For most places in the United States and Canada, there will be a chance to observe an unusual effect, one that celestial geometry seems to dictate can't happen. The little-used name for this effect is a "selenelion" (or "selenehelion") and occurs when both the sun and the eclipsed moon can be seen at the same time.
Seeing the Impossible But wait! How is this possible? When we have a lunar eclipse, the sun, Earth and moon are in a geometrically straight line in space, with the Earth in the middle. So if the sun is above the horizon, the moon must be below the horizon and completely out of sight (or vice versa). And indeed, during a lunar eclipse, the sun and moon are exactly 180 degrees apart in the sky; so in a perfect alignment like this (a "syzygy") such an observation would seem impossible.

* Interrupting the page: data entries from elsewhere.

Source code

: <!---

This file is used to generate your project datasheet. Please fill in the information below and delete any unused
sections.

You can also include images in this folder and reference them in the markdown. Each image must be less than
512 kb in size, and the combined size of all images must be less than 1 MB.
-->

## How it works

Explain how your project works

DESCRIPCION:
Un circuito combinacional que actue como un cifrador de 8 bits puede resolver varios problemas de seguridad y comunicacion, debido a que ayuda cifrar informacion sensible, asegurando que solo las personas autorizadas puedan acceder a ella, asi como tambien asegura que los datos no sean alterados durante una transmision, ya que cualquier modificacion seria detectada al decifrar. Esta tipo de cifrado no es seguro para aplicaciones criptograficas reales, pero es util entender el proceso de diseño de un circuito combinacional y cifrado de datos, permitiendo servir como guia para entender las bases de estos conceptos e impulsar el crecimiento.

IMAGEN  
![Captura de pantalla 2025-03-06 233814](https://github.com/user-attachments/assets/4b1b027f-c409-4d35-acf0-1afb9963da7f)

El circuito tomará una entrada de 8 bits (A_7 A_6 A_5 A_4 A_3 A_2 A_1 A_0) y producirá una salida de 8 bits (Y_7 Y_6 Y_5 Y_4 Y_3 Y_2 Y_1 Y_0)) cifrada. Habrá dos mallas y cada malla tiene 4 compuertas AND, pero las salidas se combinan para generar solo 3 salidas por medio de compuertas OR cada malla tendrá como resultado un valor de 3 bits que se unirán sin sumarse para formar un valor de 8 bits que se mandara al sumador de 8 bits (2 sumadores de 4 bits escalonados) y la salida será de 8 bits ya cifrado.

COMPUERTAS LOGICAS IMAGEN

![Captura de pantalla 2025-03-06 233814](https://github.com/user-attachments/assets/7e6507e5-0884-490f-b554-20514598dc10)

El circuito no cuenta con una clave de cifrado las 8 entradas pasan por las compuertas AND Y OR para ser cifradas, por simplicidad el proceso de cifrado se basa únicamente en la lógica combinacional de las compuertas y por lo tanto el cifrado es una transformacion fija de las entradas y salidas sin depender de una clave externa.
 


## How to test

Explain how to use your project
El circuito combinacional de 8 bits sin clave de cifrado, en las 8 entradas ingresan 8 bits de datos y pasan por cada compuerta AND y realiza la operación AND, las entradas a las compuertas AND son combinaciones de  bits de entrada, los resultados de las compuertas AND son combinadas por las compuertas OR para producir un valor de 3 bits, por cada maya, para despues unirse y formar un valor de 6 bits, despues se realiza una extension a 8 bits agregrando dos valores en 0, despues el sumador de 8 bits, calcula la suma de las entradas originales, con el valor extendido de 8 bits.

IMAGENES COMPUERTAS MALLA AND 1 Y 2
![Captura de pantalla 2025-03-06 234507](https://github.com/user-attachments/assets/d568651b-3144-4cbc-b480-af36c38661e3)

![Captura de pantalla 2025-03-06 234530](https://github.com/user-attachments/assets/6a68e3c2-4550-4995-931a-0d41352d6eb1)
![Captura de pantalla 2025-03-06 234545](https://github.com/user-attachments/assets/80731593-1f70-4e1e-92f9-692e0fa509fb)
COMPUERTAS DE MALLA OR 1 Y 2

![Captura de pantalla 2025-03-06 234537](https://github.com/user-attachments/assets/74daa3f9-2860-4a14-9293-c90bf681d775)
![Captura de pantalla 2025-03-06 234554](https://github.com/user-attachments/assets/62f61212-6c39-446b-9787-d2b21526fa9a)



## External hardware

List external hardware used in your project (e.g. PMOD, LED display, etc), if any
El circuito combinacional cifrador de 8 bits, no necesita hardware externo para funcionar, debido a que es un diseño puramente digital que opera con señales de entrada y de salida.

But it is atmospheric refraction that makes a selenelion possible. Atmospheric refraction causes astronomical objects to appear higher in the sky than they are in reality. For example: when you see the sun sitting on the horizon, it is not there really. It's actually below the edge of the horizon, but our atmosphere acts like a lens and bends the sun's image just above the horizon, allowing us to see it.
This effect actually lengthens the amount of daylight for several minutes or more each day; we end up seeing the sun for a few minutes in the morning before it has actually risen and for a few extra minutes in the evening after it actually already has set. The same holds true with the moon, as well.
As a consequence of this atmospheric trick, for many localities there will be an unusual chance to observe a senelion firsthand with Saturday morning's shadowy event. There will be a short window of roughly 1-to-6 minutes (depending on your location) when you may be able to simultaneously spot the sun rising in the east-southeast and the eclipsed full moon setting in the west-northwest.